A Smarter Way Forward: Credit Insurance as Supplemental Support
Energetic Capital is helping developers and offtakers address this challenge in a more efficient way. Our credit insurance product, backed by an investment-grade balance sheet, fills the gap between what a financier requires and what an offtaker can reasonably post.
Instead of increasing the offtaker’s LC or collateral, developers can use a cost-effective, off-balance-sheet insurance solution that satisfies the financier’s credit committee and enhances project bankability.
An Example in Action
Consider a transaction where an offtaker is required to post two years of project revenue as credit support, or $50 million total ($25 million per year). Instead of tying up all $50 million, the structure could look like this:
- The offtaker posts $10 million through a traditional LC or parent guarantee.
- Energetic Capital provides credit insurance covering the remaining $40 million exposure.
This gives financiers full comfort since an investment-grade insurer stands behind the obligation while freeing up the offtaker’s LC capacity for additional projects.
From the developer’s standpoint, this is a triple win. The financier is protected by a strong counterparty, the offtaker frees up capital, and the developer strengthens their reputation as a creative, solution-oriented partner.
Cost Efficiency Through Layering
Because the retained $10 million functions as a first-loss layer, the insurance policy operates as an excess layer. This reduces the cost of coverage and makes the structure more efficient and scalable. Developers and offtakers can deploy capital across more projects without compromising credit quality.

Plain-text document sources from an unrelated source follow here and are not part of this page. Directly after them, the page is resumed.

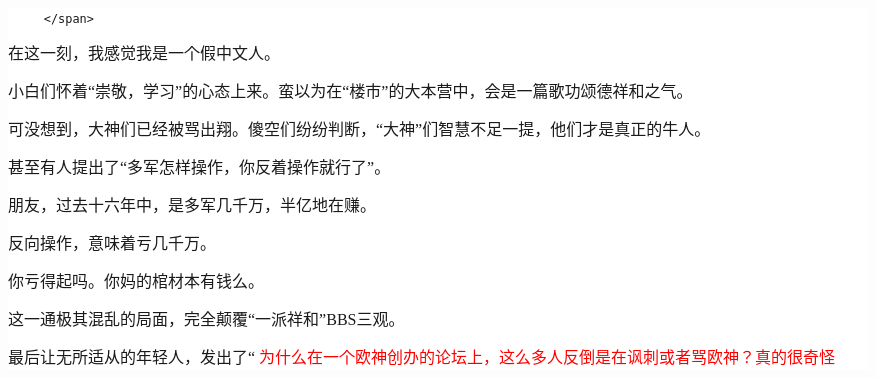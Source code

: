         </span>
</p>
<p style="line-height:150%">
<span style="font-size:16px;line-height:150%;font-family:楷体">
          在这一刻，我感觉我是一个假中文人。
         </span>
</p>
<p style="line-height:150%">
<span style="font-size:16px;line-height:150%;font-family:楷体">
</span>
</p>
<p style="line-height:150%">
<span style="font-size:16px;line-height:150%;font-family:楷体">
</span>
</p>
<p style="line-height:150%">
<span style="font-size:16px;line-height:150%;font-family:楷体">
          小白们怀着“崇敬，学习”的心态上来。蛮以为在“楼市”的大本营中，会是一篇歌功颂德祥和之气。
         </span>
</p>
<p style="line-height:150%">
<span style="font-size:16px;line-height:150%;font-family:楷体">
          可没想到，大神们已经被骂出翔。傻空们纷纷判断，“大神”们智慧不足一提，他们才是真正的牛人。
         </span>
</p>
<p style="line-height:150%">
<span style="font-size:16px;line-height:150%;font-family:楷体">
</span>
</p>
<p style="line-height:150%">
<span style="font-size:16px;line-height:150%;font-family:楷体">
          甚至有人提出了“多军怎样操作，你反着操作就行了”。
         </span>
</p>
<p style="line-height:150%">
<span style="font-size:16px;line-height:150%;font-family:楷体">
          朋友，过去十六年中，是多军几千万，半亿地在赚。
         </span>
</p>
<p style="line-height:150%">
<span style="font-size:16px;line-height:150%;font-family:楷体">
          反向操作，意味着亏几千万。
         </span>
</p>
<p style="line-height:150%">
<span style="font-size:16px;line-height:150%;font-family:楷体">
          你亏得起吗。你妈的棺材本有钱么。
         </span>
</p>
<p style="line-height:150%">
<span style="font-size:16px;line-height:150%;font-family:楷体">
</span>
</p>
<p style="line-height:150%">
<span style="font-size:16px;line-height:150%;font-family:楷体">
          这一通极其混乱的局面，完全颠覆“一派祥和”BBS三观。
         </span>
</p>
<p style="line-height:150%">
<span style="font-size:16px;line-height:150%;font-family:楷体">
          最后让无所适从的年轻人，发出了“
          <span style="color:red">
           为什么在一个欧神创办的论坛上，这么多人反倒是在讽刺或者骂欧神？真的很奇怪
          </span>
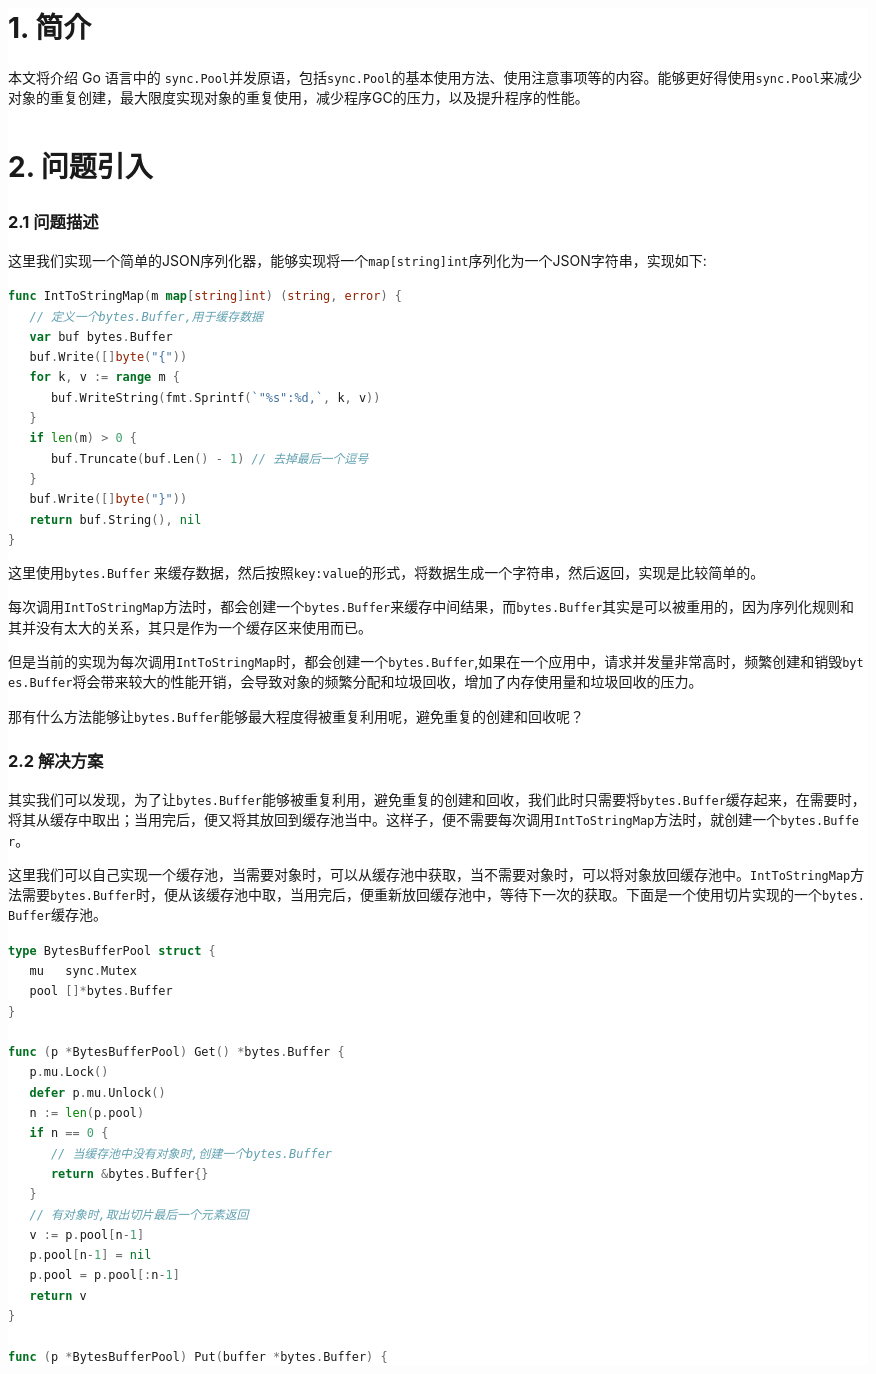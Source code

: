 # 1. 简介

本文将介绍 Go 语言中的 `sync.Pool`并发原语，包括`sync.Pool`的基本使用方法、使用注意事项等的内容。能够更好得使用`sync.Pool`来减少对象的重复创建，最大限度实现对象的重复使用，减少程序GC的压力，以及提升程序的性能。

# 2. 问题引入
### 2.1 问题描述

这里我们实现一个简单的JSON序列化器，能够实现将一个`map[string]int`序列化为一个JSON字符串，实现如下:
```go
func IntToStringMap(m map[string]int) (string, error) {
   // 定义一个bytes.Buffer,用于缓存数据
   var buf bytes.Buffer
   buf.Write([]byte("{"))
   for k, v := range m {
      buf.WriteString(fmt.Sprintf(`"%s":%d,`, k, v))
   }
   if len(m) > 0 {
      buf.Truncate(buf.Len() - 1) // 去掉最后一个逗号
   }
   buf.Write([]byte("}"))
   return buf.String(), nil
}
```
这里使用`bytes.Buffer` 来缓存数据，然后按照`key:value`的形式，将数据生成一个字符串，然后返回，实现是比较简单的。

每次调用`IntToStringMap`方法时，都会创建一个`bytes.Buffer`来缓存中间结果，而`bytes.Buffer`其实是可以被重用的，因为序列化规则和其并没有太大的关系，其只是作为一个缓存区来使用而已。

但是当前的实现为每次调用`IntToStringMap`时，都会创建一个`bytes.Buffer`,如果在一个应用中，请求并发量非常高时，频繁创建和销毁`bytes.Buffer`将会带来较大的性能开销，会导致对象的频繁分配和垃圾回收，增加了内存使用量和垃圾回收的压力。

那有什么方法能够让`bytes.Buffer`能够最大程度得被重复利用呢，避免重复的创建和回收呢？

### 2.2 解决方案

其实我们可以发现，为了让`bytes.Buffer`能够被重复利用，避免重复的创建和回收，我们此时只需要将`bytes.Buffer`缓存起来，在需要时，将其从缓存中取出；当用完后，便又将其放回到缓存池当中。这样子，便不需要每次调用`IntToStringMap`方法时，就创建一个`bytes.Buffer`。

这里我们可以自己实现一个缓存池，当需要对象时，可以从缓存池中获取，当不需要对象时，可以将对象放回缓存池中。`IntToStringMap`方法需要`bytes.Buffer`时，便从该缓存池中取，当用完后，便重新放回缓存池中，等待下一次的获取。下面是一个使用切片实现的一个`bytes.Buffer`缓存池。

```go
type BytesBufferPool struct {
   mu   sync.Mutex
   pool []*bytes.Buffer
}

func (p *BytesBufferPool) Get() *bytes.Buffer {
   p.mu.Lock()
   defer p.mu.Unlock()
   n := len(p.pool)
   if n == 0 {
      // 当缓存池中没有对象时,创建一个bytes.Buffer
      return &bytes.Buffer{}
   }
   // 有对象时,取出切片最后一个元素返回
   v := p.pool[n-1]
   p.pool[n-1] = nil
   p.pool = p.pool[:n-1]
   return v
}

func (p *BytesBufferPool) Put(buffer *bytes.Buffer) {
```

Enabling the Next Wave of Utility-Scale Growth
As buyer credit support norms evolve, flexibility and creativity in financial structuring will become key advantages. Energetic Capital’s credit insurance solution provides developers and financiers with the confidence to move forward on large-scale commercial offtake transactions without balance sheet strain or lengthy renegotiations.
By turning static credit requirements into scalable financial solutions, Energetic Capital is helping accelerate the deployment of renewable infrastructure globally.
An Open Invitation
If you’re developing large-scale renewable projects or managing commercial offtake agreements, now is the time to rethink how credit support is structured. Whether you’re working with an investment-grade buyer, a subsidiary, or an unrated counterparty, there’s a scalable path forward that doesn’t tie up balance sheets or stall growth.

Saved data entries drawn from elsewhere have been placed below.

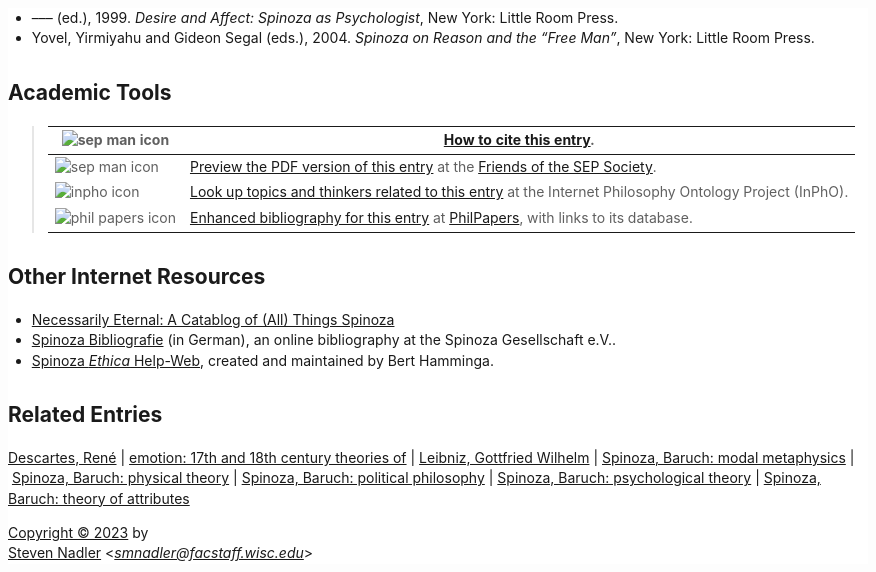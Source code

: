 * ––– (ed.), 1999. *Desire and Affect: Spinoza as Psychologist*, New York: Little Room Press.
* Yovel, Yirmiyahu and Gideon Segal (eds.), 2004. *Spinoza on Reason and the “Free Man”*, New York: Little Room Press.

## Academic Tools

> | ![sep man icon](https://plato.stanford.edu/symbols/sepman-icon.jpg) | [How to cite this entry](https://plato.stanford.edu/cgi-bin/encyclopedia/archinfo.cgi?entry=spinoza). |
> | --- | --- |
> | ![sep man icon](https://plato.stanford.edu/symbols/sepman-icon.jpg) | [Preview the PDF version of this entry](https://leibniz.stanford.edu/friends/preview/spinoza/) at the [Friends of the SEP Society](https://leibniz.stanford.edu/friends/). |
> | ![inpho icon](https://plato.stanford.edu/symbols/inpho.png) | [Look up topics and thinkers related to this entry](https://www.inphoproject.org/entity?sep=spinoza&redirect=True) at the Internet Philosophy Ontology Project (InPhO). |
> | ![phil papers icon](https://plato.stanford.edu/symbols/pp.gif) | [Enhanced bibliography for this entry](https://philpapers.org/sep/spinoza/) at [PhilPapers](https://philpapers.org/), with links to its database. |

## Other Internet Resources

* [Necessarily Eternal: A Catablog of (All) Things Spinoza](http://perturbedintellect.typepad.com/necessarilyeternal/)
* [Spinoza Bibliografie](http://www.spinoza-bibliography.de/) (in German), an online bibliography at the Spinoza Gesellschaft e.V..
* [Spinoza *Ethica* Help-Web](http://asb4.com/EthicaWeb/), created and maintained by Bert Hamminga.

## Related Entries

[Descartes, René](https://plato.stanford.edu/entries/descartes/) | [emotion: 17th and 18th century theories of](https://plato.stanford.edu/entries/emotions-17th18th/) | [Leibniz, Gottfried Wilhelm](https://plato.stanford.edu/entries/leibniz/) | [Spinoza, Baruch: modal metaphysics](https://plato.stanford.edu/entries/spinoza-modal/) | [Spinoza, Baruch: physical theory](https://plato.stanford.edu/entries/spinoza-physics/) | [Spinoza, Baruch: political philosophy](https://plato.stanford.edu/entries/spinoza-political/) | [Spinoza, Baruch: psychological theory](https://plato.stanford.edu/entries/spinoza-psychological/) | [Spinoza, Baruch: theory of attributes](https://plato.stanford.edu/entries/spinoza-attributes/)

[Copyright © 2023](https://plato.stanford.edu/info.html#c) by  
[Steven Nadler](http://philosophy.wisc.edu/nadler/) <[*smnadler@facstaff.wisc.edu*](mailto:smnadler%40facstaff%2ewisc%2eedu)>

Bring us the transaction where credit support is holding up progress. Maybe it’s a buyer that can’t expand its LC facility or a lender that needs additional comfort to close. Energetic Capital’s mission is to unlock liquidity and enable the next wave of renewable infrastructure deployment—helping developers and offtakers move faster, smarter, and at scale.

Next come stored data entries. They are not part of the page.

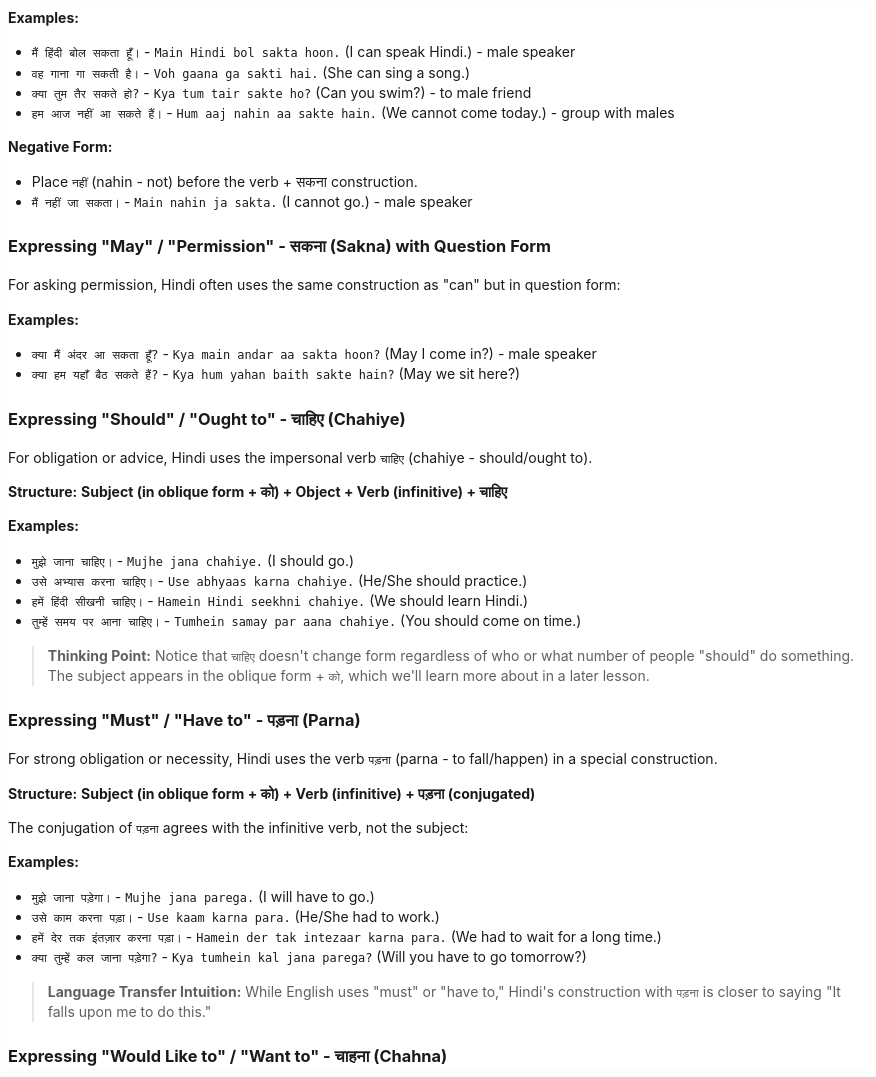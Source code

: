 **Examples:**
* `मैं हिंदी बोल सकता हूँ।` - `Main Hindi bol sakta hoon.` (I can speak Hindi.) - male speaker
* `वह गाना गा सकती है।` - `Voh gaana ga sakti hai.` (She can sing a song.)
* `क्या तुम तैर सकते हो?` - `Kya tum tair sakte ho?` (Can you swim?) - to male friend
* `हम आज नहीं आ सकते हैं।` - `Hum aaj nahin aa sakte hain.` (We cannot come today.) - group with males

**Negative Form:**
* Place `नहीं` (nahin - not) before the verb + सकना construction.
* `मैं नहीं जा सकता।` - `Main nahin ja sakta.` (I cannot go.) - male speaker

### Expressing "May" / "Permission" - सकना (Sakna) with Question Form

For asking permission, Hindi often uses the same construction as "can" but in question form:

**Examples:**
* `क्या मैं अंदर आ सकता हूँ?` - `Kya main andar aa sakta hoon?` (May I come in?) - male speaker
* `क्या हम यहाँ बैठ सकते हैं?` - `Kya hum yahan baith sakte hain?` (May we sit here?)

### Expressing "Should" / "Ought to" - चाहिए (Chahiye)

For obligation or advice, Hindi uses the impersonal verb `चाहिए` (chahiye - should/ought to).

**Structure:** **Subject (in oblique form + को) + Object + Verb (infinitive) + चाहिए**

**Examples:**
* `मुझे जाना चाहिए।` - `Mujhe jana chahiye.` (I should go.)
* `उसे अभ्यास करना चाहिए।` - `Use abhyaas karna chahiye.` (He/She should practice.)
* `हमें हिंदी सीखनी चाहिए।` - `Hamein Hindi seekhni chahiye.` (We should learn Hindi.)
* `तुम्हें समय पर आना चाहिए।` - `Tumhein samay par aana chahiye.` (You should come on time.)

> **Thinking Point:** Notice that `चाहिए` doesn't change form regardless of who or what number of people "should" do something. The subject appears in the oblique form + `को`, which we'll learn more about in a later lesson.

### Expressing "Must" / "Have to" - पड़ना (Parna)

For strong obligation or necessity, Hindi uses the verb `पड़ना` (parna - to fall/happen) in a special construction.

**Structure:** **Subject (in oblique form + को) + Verb (infinitive) + पड़ना (conjugated)**

The conjugation of `पड़ना` agrees with the infinitive verb, not the subject:

**Examples:**
* `मुझे जाना पड़ेगा।` - `Mujhe jana parega.` (I will have to go.)
* `उसे काम करना पड़ा।` - `Use kaam karna para.` (He/She had to work.)
* `हमें देर तक इंतज़ार करना पड़ा।` - `Hamein der tak intezaar karna para.` (We had to wait for a long time.)
* `क्या तुम्हें कल जाना पड़ेगा?` - `Kya tumhein kal jana parega?` (Will you have to go tomorrow?)

> **Language Transfer Intuition:** While English uses "must" or "have to," Hindi's construction with `पड़ना` is closer to saying "It falls upon me to do this."

### Expressing "Would Like to" / "Want to" - चाहना (Chahna)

$80M Term Loan Facility for Bridge Renewable Energy, Supported by Energetic Capital
We’re thrilled to support Bridge Renewable Energy (BRE) in closing an $80 million term loan facility and $5 million revolving credit facility to advance a 40 MW portfolio of distributed solar and battery storage projects across nine states.
The financing,arranged by Investec Bank PLC with participation from Amalgamated Bank and Farmer Mac, includes construction-to-term, preferred equity bridge, and tax credit bridge capacity, enabling the development of 42 community solar and commercial & industrial projects nationwide.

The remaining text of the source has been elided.